What you have to do
Omit all pictures, then print the entries exactly.

Given records

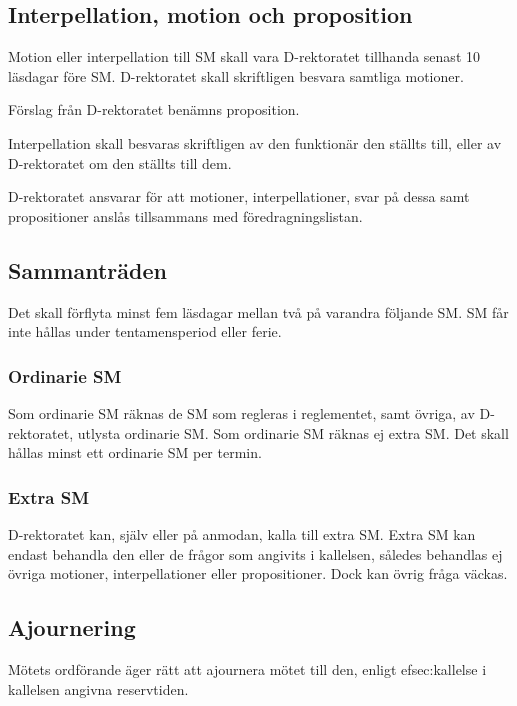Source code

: \documentclass[a4paper,12pt]{article}
\begin{document}
\subsection{Interpellation, motion och proposition}

Motion eller interpellation till SM skall vara D-rektoratet tillhanda senast 10 läsdagar före SM. D-rektoratet skall skriftligen besvara samtliga motioner.

Förslag från D-rektoratet benämns proposition.

Interpellation skall besvaras skriftligen av den funktionär den ställts till, eller av D-rektoratet om den ställts till dem.

D-rektoratet ansvarar för att motioner, interpellationer, svar på dessa samt propositioner anslås tillsammans med föredragningslistan.

\subsection{Sammanträden}

Det skall förflyta minst fem läsdagar mellan två på varandra följande SM. SM får inte hållas under tentamensperiod eller ferie.

\subsubsection{Ordinarie SM}
\label{sec:ordinariesm}

Som ordinarie SM räknas de SM som regleras i reglementet, samt övriga, av D-rektoratet, utlysta ordinarie SM. Som ordinarie SM räknas ej extra SM. Det skall hållas minst ett ordinarie SM per termin.

\subsubsection{Extra SM}

D-rektoratet kan, själv eller på anmodan, kalla till extra SM. Extra SM kan endast behandla den eller de frågor som angivits i kallelsen, således behandlas ej övriga motioner, interpellationer eller propositioner. Dock kan övrig fråga väckas.

\subsection{Ajournering}
\label{sec:ajournering}

Mötets ordförande äger rätt att ajournera mötet till den, enligt 
ef{sec:kallelse} i kallelsen angivna reservtiden.
\end{document}
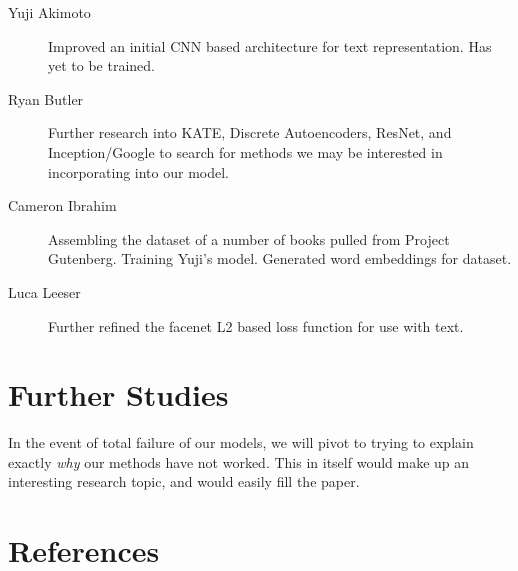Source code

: \documentclass{article}
\begin{document}
\begin{description}

	\item [Yuji Akimoto]
		Improved an initial CNN based architecture for text representation. Has yet to be trained. 

	\item [Ryan Butler]
		Further research into KATE, Discrete Autoencoders, ResNet, and Inception/Google to search
		for methods we may be interested in incorporating into our model.

	\item [Cameron Ibrahim]
		Assembling the dataset of a number of books pulled from Project Gutenberg. Training Yuji's model. Generated word embeddings for dataset.

	\item [Luca Leeser]
		Further refined the facenet L2 based loss function for use with text.

\end{description}

\section{Further Studies}

In the event of total failure of our models, we will pivot to trying to explain exactly \emph{why} our methods have not worked. This in itself would make up an interesting research topic, and would easily fill the paper.
\section{References}
\end{document}
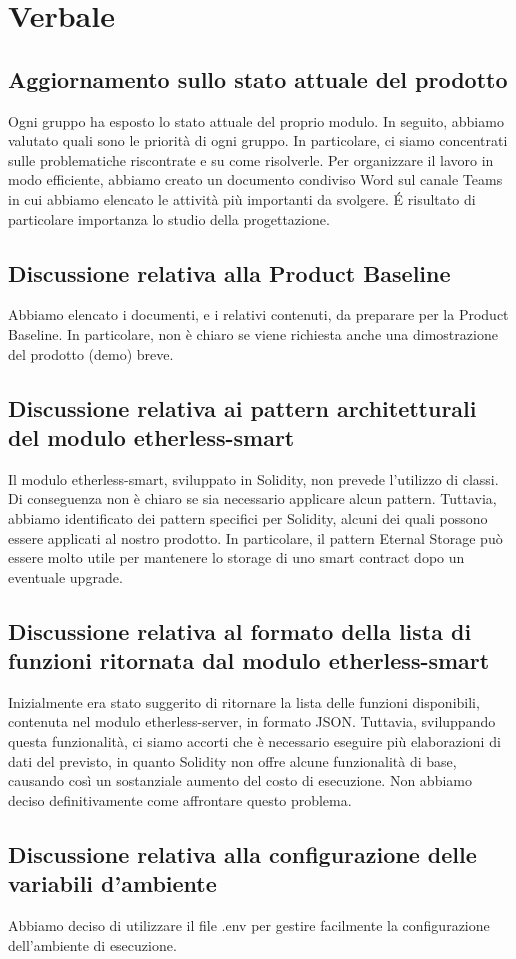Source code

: \section{Verbale}
	\subsection{Aggiornamento sullo stato attuale del prodotto}
	Ogni gruppo ha esposto lo stato attuale del proprio modulo\textit{}.
	In seguito, abbiamo valutato quali sono le priorità di ogni gruppo. In particolare, ci siamo concentrati sulle problematiche riscontrate e su come risolverle. Per organizzare il lavoro in modo efficiente, abbiamo creato un documento condiviso Word sul canale Teams\textit{} in cui abbiamo elencato le attività più importanti da svolgere. \'E risultato di particolare importanza lo studio della progettazione. 
	\subsection{Discussione relativa alla Product Baseline\textit{}}
	Abbiamo elencato i documenti, e i relativi contenuti, da preparare per la Product Baseline\textit{}. In particolare, non è chiaro se viene richiesta anche una dimostrazione del prodotto (demo\textit{}) breve.
	\subsection{Discussione relativa ai pattern architetturali del modulo etherless-smart}
	Il modulo etherless-smart, sviluppato in Solidity\textit{}, non prevede l'utilizzo di classi. Di conseguenza non è chiaro se sia necessario applicare alcun pattern. Tuttavia, abbiamo identificato dei pattern specifici per Solidity\textit{}, alcuni dei quali possono essere applicati al nostro prodotto. In particolare, il pattern Eternal Storage può essere molto utile per mantenere lo storage di uno smart contract\textit{} dopo un eventuale upgrade.
	\subsection{Discussione relativa al formato della lista di funzioni ritornata dal modulo etherless-smart}
	Inizialmente era stato suggerito di ritornare la lista delle funzioni disponibili, contenuta nel modulo\textit{} etherless-server, in formato JSON\textit{}. Tuttavia, sviluppando questa funzionalità, ci siamo accorti che è necessario eseguire più elaborazioni di dati del previsto, in quanto Solidity\textit{} non offre alcune funzionalità di base, causando così un sostanziale aumento del costo di esecuzione. Non abbiamo deciso definitivamente come affrontare questo problema.
	\subsection{Discussione relativa alla configurazione delle variabili d'ambiente}
    Abbiamo deciso di utilizzare il file .env per gestire facilmente la configurazione dell'ambiente di esecuzione.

Response box
Source code

: \documentclass[a4paper,12pt]{article}
\begin{document}
\subsection{Interpellation, motion och proposition}

Motion eller interpellation till SM skall vara D-rektoratet tillhanda senast 10 läsdagar före SM. D-rektoratet skall skriftligen besvara samtliga motioner.

Förslag från D-rektoratet benämns proposition.

Interpellation skall besvaras skriftligen av den funktionär den ställts till, eller av D-rektoratet om den ställts till dem.

D-rektoratet ansvarar för att motioner, interpellationer, svar på dessa samt propositioner anslås tillsammans med föredragningslistan.

\subsection{Sammanträden}

Det skall förflyta minst fem läsdagar mellan två på varandra följande SM. SM får inte hållas under tentamensperiod eller ferie.

\subsubsection{Ordinarie SM}
\label{sec:ordinariesm}

Som ordinarie SM räknas de SM som regleras i reglementet, samt övriga, av D-rektoratet, utlysta ordinarie SM. Som ordinarie SM räknas ej extra SM. Det skall hållas minst ett ordinarie SM per termin.

\subsubsection{Extra SM}

D-rektoratet kan, själv eller på anmodan, kalla till extra SM. Extra SM kan endast behandla den eller de frågor som angivits i kallelsen, således behandlas ej övriga motioner, interpellationer eller propositioner. Dock kan övrig fråga väckas.

\subsection{Ajournering}
\label{sec:ajournering}

Mötets ordförande äger rätt att ajournera mötet till den, enligt 
ef{sec:kallelse} i kallelsen angivna reservtiden.
\end{document}
Source code

: \documentclass{article}
\begin{document}
\begin{description}

	\item [Yuji Akimoto]
		Improved an initial CNN based architecture for text representation. Has yet to be trained. 

	\item [Ryan Butler]
		Further research into KATE, Discrete Autoencoders, ResNet, and Inception/Google to search
		for methods we may be interested in incorporating into our model.

	\item [Cameron Ibrahim]
		Assembling the dataset of a number of books pulled from Project Gutenberg. Training Yuji's model. Generated word embeddings for dataset.

	\item [Luca Leeser]
		Further refined the facenet L2 based loss function for use with text.

\end{description}

\section{Further Studies}

In the event of total failure of our models, we will pivot to trying to explain exactly \emph{why} our methods have not worked. This in itself would make up an interesting research topic, and would easily fill the paper.
\section{References}
\end{document}
Source code

: \section{Verbale}
	\subsection{Aggiornamento sullo stato attuale del prodotto}
	Ogni gruppo ha esposto lo stato attuale del proprio modulo\textit{}.
	In seguito, abbiamo valutato quali sono le priorità di ogni gruppo. In particolare, ci siamo concentrati sulle problematiche riscontrate e su come risolverle. Per organizzare il lavoro in modo efficiente, abbiamo creato un documento condiviso Word sul canale Teams\textit{} in cui abbiamo elencato le attività più importanti da svolgere. \'E risultato di particolare importanza lo studio della progettazione. 
	\subsection{Discussione relativa alla Product Baseline\textit{}}
	Abbiamo elencato i documenti, e i relativi contenuti, da preparare per la Product Baseline\textit{}. In particolare, non è chiaro se viene richiesta anche una dimostrazione del prodotto (demo\textit{}) breve.
	\subsection{Discussione relativa ai pattern architetturali del modulo etherless-smart}
	Il modulo etherless-smart, sviluppato in Solidity\textit{}, non prevede l'utilizzo di classi. Di conseguenza non è chiaro se sia necessario applicare alcun pattern. Tuttavia, abbiamo identificato dei pattern specifici per Solidity\textit{}, alcuni dei quali possono essere applicati al nostro prodotto. In particolare, il pattern Eternal Storage può essere molto utile per mantenere lo storage di uno smart contract\textit{} dopo un eventuale upgrade.
	\subsection{Discussione relativa al formato della lista di funzioni ritornata dal modulo etherless-smart}
	Inizialmente era stato suggerito di ritornare la lista delle funzioni disponibili, contenuta nel modulo\textit{} etherless-server, in formato JSON\textit{}. Tuttavia, sviluppando questa funzionalità, ci siamo accorti che è necessario eseguire più elaborazioni di dati del previsto, in quanto Solidity\textit{} non offre alcune funzionalità di base, causando così un sostanziale aumento del costo di esecuzione. Non abbiamo deciso definitivamente come affrontare questo problema.
	\subsection{Discussione relativa alla configurazione delle variabili d'ambiente}
    Abbiamo deciso di utilizzare il file .env per gestire facilmente la configurazione dell'ambiente di esecuzione.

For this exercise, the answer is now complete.